# [Task goal]
Below, locate the line that contains "### Submitting". Repeat exactly from that line to the line that contains "## Contributions", inclusive, leaving out the pictures.

[Provided records]

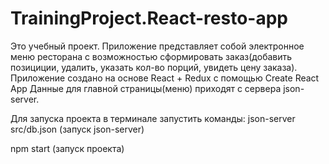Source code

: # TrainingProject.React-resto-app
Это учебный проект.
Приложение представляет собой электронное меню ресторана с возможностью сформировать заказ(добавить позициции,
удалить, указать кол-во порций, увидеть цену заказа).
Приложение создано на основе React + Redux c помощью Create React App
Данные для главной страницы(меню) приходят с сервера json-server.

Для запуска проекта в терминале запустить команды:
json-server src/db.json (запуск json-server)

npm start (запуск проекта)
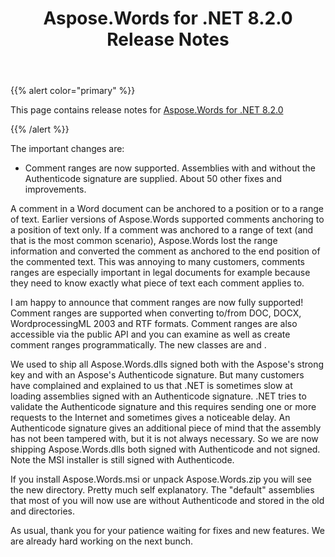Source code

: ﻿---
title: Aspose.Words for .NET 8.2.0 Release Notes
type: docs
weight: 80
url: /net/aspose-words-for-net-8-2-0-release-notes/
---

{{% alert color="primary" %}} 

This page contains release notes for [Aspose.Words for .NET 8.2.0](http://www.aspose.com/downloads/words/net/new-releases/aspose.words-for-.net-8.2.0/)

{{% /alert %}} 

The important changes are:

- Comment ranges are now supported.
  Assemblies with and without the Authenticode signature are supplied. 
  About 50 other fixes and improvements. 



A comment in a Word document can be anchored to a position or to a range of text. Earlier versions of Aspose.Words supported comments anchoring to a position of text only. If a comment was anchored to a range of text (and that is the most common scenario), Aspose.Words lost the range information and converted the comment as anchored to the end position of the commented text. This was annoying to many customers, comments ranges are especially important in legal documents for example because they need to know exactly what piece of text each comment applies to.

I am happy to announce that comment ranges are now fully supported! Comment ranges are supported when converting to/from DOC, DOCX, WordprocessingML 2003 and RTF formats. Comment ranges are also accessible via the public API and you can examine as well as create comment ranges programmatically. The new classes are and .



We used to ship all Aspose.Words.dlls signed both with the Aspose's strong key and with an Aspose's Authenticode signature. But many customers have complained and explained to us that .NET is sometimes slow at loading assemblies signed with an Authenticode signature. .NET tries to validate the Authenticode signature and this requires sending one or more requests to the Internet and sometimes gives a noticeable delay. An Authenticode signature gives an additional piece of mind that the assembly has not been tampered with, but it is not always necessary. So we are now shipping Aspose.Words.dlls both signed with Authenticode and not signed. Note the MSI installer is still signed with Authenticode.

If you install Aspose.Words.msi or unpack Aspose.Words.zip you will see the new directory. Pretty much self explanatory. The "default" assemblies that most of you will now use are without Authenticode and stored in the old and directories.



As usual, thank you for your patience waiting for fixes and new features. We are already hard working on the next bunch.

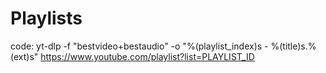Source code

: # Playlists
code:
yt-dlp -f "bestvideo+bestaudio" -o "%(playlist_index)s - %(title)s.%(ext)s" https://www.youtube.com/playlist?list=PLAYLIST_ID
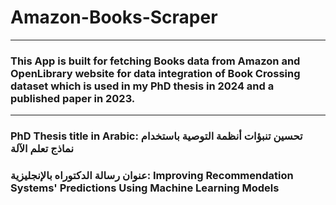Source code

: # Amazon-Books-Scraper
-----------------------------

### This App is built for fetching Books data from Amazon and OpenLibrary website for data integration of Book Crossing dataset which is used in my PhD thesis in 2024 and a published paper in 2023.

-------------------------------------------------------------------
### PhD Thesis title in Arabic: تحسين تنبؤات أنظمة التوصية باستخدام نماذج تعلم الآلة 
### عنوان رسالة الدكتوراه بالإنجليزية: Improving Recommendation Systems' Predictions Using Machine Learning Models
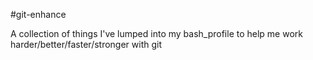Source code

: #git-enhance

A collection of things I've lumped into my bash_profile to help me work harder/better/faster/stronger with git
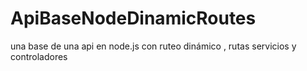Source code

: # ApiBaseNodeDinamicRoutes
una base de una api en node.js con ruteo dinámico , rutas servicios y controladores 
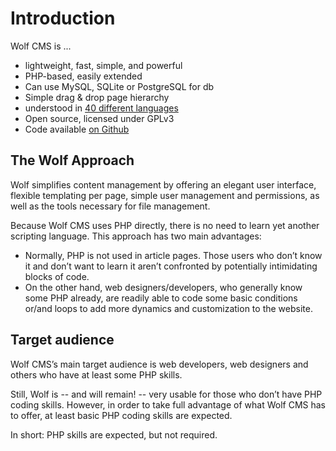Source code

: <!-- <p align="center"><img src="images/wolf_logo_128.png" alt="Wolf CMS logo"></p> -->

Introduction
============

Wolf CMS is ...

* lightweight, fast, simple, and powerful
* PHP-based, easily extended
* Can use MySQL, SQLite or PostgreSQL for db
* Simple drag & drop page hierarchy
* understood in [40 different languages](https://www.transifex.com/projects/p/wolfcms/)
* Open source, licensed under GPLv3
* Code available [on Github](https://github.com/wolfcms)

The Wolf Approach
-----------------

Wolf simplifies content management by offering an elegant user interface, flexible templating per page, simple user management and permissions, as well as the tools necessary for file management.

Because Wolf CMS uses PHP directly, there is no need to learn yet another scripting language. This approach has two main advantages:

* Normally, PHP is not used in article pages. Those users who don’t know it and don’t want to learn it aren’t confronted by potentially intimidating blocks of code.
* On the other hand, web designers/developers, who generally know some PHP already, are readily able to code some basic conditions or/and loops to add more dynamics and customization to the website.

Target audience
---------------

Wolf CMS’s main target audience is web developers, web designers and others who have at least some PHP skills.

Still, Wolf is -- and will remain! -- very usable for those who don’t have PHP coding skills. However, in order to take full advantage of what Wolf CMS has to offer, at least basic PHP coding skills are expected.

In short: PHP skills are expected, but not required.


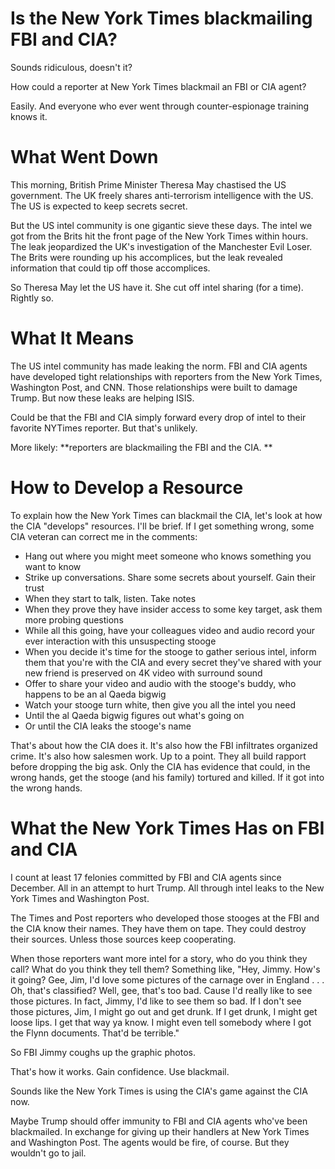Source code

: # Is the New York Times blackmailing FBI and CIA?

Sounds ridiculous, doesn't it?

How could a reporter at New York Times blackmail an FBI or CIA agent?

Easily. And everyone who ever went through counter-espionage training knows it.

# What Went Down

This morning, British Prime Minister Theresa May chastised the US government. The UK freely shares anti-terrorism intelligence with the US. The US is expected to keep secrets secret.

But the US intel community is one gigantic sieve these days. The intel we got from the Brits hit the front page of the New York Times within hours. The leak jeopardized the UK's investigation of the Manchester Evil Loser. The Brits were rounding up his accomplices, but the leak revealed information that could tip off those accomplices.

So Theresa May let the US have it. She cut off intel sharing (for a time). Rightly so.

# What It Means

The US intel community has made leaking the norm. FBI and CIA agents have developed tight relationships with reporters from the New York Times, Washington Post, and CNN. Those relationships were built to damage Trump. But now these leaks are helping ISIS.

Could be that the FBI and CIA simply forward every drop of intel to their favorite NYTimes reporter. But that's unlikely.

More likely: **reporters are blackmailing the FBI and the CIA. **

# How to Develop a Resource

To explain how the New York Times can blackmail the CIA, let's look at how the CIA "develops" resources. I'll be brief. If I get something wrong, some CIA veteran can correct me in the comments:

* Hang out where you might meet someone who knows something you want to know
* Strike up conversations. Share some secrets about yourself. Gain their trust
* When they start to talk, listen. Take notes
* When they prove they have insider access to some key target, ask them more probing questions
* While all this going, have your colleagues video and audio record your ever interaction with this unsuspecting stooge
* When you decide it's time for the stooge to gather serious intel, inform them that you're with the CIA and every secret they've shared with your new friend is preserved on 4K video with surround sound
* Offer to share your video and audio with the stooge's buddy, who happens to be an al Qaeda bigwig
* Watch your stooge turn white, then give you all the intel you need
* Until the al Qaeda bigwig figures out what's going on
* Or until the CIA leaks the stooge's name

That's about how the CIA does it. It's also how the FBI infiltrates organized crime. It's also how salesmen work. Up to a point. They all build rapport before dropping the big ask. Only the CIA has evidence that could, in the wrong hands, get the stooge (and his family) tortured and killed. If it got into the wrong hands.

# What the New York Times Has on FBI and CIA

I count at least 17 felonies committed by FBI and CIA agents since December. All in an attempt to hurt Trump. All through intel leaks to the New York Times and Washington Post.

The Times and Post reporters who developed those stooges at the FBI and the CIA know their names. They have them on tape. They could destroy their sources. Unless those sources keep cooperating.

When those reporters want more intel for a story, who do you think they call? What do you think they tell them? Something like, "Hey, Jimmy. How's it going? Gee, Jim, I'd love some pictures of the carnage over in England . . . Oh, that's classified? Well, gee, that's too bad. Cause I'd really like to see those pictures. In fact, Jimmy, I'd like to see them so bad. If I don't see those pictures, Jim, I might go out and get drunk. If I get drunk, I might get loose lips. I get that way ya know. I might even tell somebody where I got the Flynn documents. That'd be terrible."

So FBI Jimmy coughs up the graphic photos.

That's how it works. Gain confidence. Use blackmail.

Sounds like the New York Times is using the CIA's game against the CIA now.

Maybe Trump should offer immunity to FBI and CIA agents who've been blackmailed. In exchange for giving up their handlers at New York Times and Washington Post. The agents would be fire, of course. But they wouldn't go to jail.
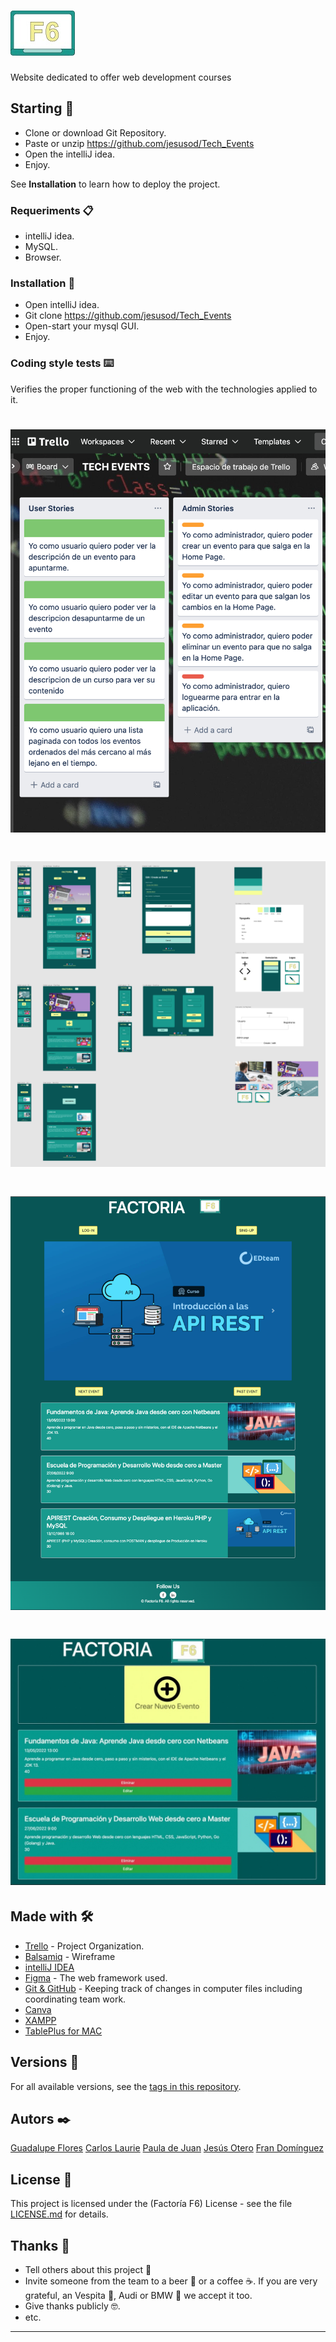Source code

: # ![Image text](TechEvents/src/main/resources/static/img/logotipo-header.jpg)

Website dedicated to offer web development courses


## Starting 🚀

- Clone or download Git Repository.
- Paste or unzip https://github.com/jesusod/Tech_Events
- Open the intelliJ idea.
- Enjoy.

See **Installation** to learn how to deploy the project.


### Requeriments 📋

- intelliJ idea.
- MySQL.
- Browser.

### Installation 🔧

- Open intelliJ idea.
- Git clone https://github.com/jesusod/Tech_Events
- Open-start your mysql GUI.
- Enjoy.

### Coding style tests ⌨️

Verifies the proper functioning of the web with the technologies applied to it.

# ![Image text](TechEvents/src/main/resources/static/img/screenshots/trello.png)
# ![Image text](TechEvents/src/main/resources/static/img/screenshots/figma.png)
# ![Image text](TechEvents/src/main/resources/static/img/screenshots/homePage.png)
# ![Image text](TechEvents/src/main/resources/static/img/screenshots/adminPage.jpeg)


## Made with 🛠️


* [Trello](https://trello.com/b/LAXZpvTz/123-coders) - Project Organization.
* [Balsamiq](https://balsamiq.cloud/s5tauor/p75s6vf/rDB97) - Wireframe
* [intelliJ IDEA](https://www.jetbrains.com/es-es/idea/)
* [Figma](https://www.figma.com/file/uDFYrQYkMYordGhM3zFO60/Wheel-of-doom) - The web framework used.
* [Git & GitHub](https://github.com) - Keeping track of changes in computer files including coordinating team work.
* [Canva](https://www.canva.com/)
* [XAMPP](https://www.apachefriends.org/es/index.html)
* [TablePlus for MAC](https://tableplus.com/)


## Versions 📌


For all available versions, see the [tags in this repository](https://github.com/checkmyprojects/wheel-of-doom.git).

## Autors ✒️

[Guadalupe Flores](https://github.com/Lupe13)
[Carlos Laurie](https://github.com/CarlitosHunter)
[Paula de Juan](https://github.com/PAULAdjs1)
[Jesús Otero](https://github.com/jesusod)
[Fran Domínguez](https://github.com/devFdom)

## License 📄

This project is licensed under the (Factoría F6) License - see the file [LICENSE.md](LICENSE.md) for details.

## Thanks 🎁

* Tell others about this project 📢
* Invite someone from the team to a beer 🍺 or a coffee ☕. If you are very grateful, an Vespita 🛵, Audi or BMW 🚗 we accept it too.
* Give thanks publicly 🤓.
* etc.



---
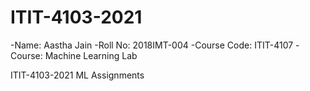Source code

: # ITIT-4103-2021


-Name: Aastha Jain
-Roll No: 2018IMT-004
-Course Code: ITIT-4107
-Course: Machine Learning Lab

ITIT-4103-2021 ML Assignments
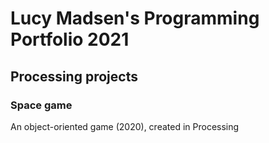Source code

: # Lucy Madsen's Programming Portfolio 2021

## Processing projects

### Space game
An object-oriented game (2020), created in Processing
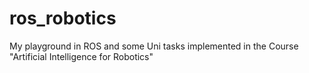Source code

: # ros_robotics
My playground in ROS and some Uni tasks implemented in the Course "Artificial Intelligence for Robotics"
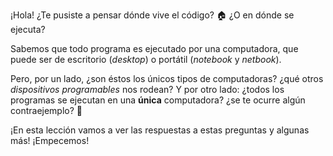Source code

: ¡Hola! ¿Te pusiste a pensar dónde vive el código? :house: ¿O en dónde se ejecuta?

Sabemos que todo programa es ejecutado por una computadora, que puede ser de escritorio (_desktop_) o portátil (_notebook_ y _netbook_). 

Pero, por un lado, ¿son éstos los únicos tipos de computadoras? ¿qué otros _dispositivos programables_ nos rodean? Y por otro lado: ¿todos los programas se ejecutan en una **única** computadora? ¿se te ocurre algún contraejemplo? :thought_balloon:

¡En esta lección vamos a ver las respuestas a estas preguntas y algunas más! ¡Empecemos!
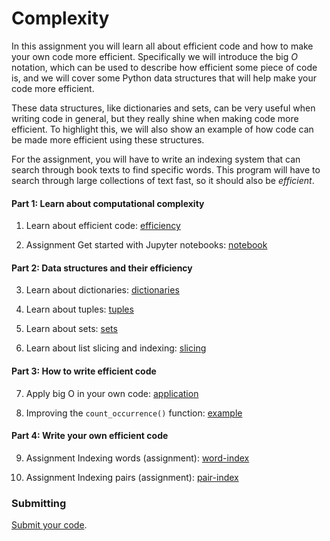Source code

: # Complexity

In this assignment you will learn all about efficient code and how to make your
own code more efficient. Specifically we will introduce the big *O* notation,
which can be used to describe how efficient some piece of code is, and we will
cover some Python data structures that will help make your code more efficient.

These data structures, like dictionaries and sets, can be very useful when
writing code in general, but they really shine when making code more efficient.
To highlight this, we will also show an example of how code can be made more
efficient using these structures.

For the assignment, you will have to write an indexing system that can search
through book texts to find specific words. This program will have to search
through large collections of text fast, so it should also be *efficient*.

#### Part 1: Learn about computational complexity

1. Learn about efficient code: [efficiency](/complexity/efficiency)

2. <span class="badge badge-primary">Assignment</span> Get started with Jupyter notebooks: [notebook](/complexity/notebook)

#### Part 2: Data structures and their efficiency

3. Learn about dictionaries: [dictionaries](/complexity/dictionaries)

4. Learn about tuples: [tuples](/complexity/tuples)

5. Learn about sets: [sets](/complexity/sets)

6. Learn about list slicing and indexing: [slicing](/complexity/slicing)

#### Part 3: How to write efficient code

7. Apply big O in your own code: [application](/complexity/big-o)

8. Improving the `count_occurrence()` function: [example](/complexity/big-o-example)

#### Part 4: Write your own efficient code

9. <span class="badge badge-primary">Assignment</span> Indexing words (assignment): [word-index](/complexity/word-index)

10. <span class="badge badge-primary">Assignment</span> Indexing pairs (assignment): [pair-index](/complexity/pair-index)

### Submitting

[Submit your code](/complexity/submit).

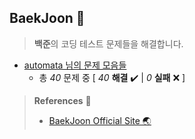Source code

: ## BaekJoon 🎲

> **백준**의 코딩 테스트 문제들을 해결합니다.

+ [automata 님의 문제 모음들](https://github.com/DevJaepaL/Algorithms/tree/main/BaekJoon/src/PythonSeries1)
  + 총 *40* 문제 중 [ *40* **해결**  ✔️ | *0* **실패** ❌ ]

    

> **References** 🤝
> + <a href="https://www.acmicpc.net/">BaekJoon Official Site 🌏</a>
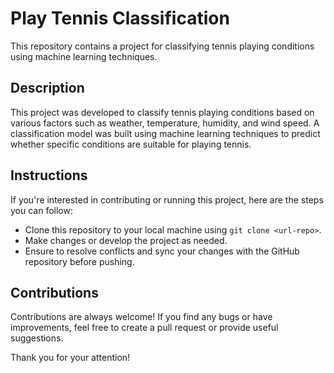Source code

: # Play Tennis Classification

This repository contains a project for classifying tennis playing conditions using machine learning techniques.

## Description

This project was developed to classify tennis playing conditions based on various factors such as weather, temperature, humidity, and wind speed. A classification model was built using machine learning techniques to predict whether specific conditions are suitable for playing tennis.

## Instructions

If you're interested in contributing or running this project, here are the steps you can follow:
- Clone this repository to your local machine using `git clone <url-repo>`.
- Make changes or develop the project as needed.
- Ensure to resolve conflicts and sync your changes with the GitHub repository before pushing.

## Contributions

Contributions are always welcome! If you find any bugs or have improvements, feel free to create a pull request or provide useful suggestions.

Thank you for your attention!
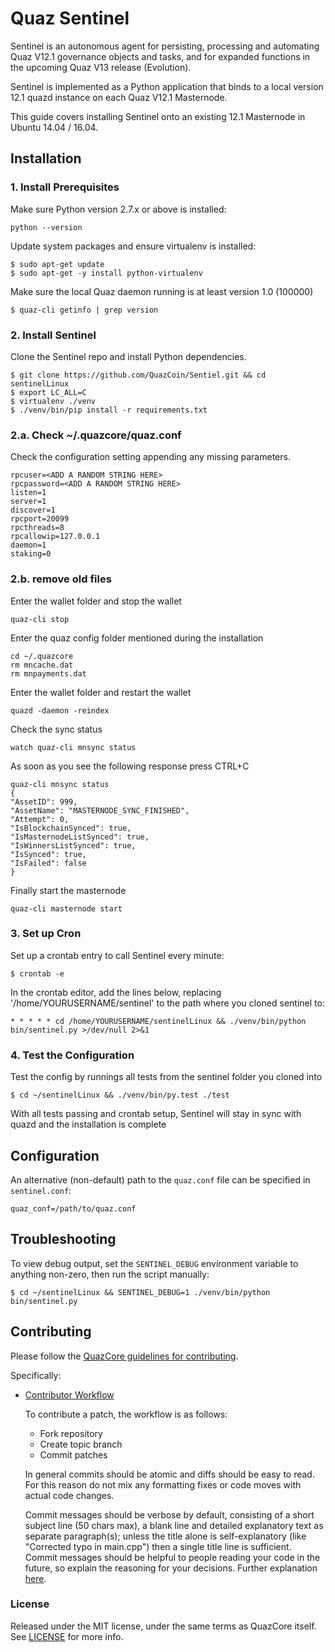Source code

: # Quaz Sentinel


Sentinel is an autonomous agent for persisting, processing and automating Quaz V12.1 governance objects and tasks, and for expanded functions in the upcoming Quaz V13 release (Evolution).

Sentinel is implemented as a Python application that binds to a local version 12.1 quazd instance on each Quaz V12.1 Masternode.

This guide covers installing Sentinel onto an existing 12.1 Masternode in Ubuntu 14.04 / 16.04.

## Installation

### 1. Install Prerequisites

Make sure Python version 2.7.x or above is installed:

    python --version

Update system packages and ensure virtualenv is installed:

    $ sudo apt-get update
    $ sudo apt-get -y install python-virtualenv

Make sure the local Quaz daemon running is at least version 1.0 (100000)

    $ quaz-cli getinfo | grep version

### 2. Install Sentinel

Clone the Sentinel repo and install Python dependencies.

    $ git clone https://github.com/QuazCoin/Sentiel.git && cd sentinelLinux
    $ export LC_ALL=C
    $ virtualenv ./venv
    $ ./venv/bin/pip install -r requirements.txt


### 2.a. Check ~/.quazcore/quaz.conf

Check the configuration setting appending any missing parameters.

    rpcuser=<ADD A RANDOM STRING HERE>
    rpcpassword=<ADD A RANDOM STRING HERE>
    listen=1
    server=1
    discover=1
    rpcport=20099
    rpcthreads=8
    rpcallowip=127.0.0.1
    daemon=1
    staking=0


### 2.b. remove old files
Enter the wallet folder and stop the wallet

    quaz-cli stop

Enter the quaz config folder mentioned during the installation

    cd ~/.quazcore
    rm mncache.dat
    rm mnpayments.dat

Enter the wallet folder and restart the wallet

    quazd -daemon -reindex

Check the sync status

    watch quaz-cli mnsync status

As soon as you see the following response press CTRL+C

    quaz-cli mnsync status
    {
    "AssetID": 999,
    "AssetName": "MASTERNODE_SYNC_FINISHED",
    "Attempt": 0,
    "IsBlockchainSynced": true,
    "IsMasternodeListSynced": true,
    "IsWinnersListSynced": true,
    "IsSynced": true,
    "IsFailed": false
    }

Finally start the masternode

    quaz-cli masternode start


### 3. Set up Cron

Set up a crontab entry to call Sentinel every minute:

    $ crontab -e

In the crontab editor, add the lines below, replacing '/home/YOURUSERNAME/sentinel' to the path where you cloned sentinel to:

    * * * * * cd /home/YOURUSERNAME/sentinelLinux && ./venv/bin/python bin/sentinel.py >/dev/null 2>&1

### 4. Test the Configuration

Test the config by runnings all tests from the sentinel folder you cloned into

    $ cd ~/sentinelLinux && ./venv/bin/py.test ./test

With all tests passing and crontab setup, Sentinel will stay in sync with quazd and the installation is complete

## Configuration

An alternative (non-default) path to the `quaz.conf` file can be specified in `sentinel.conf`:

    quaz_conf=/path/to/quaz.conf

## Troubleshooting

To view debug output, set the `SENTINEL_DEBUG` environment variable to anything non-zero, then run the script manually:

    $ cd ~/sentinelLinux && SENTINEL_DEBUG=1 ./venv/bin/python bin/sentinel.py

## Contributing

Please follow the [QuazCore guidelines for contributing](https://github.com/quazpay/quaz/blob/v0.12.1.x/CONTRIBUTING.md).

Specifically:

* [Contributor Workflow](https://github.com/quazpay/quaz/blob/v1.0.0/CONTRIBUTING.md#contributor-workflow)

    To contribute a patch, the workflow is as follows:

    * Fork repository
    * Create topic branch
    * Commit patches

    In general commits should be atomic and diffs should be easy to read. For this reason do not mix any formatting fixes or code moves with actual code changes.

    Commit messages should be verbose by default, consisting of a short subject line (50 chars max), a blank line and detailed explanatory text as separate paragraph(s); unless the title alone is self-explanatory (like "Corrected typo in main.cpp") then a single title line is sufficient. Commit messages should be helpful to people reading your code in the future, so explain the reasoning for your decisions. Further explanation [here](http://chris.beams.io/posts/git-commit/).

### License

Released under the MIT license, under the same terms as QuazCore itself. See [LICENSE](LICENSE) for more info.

[/Provided records]

# [Completed exercise]
### Submitting

[Submit your code](/complexity/submit).

Source code

: ## BaekJoon 🎲

> **백준**의 코딩 테스트 문제들을 해결합니다.

+ [automata 님의 문제 모음들](https://github.com/DevJaepaL/Algorithms/tree/main/BaekJoon/src/PythonSeries1)
  + 총 *40* 문제 중 [ *40* **해결**  ✔️ | *0* **실패** ❌ ]

    

> **References** 🤝
> + <a href="https://www.acmicpc.net/">BaekJoon Official Site 🌏</a>
Source code

: # Play Tennis Classification

This repository contains a project for classifying tennis playing conditions using machine learning techniques.

## Description

This project was developed to classify tennis playing conditions based on various factors such as weather, temperature, humidity, and wind speed. A classification model was built using machine learning techniques to predict whether specific conditions are suitable for playing tennis.

## Instructions

If you're interested in contributing or running this project, here are the steps you can follow:
- Clone this repository to your local machine using `git clone <url-repo>`.
- Make changes or develop the project as needed.
- Ensure to resolve conflicts and sync your changes with the GitHub repository before pushing.

## Contributions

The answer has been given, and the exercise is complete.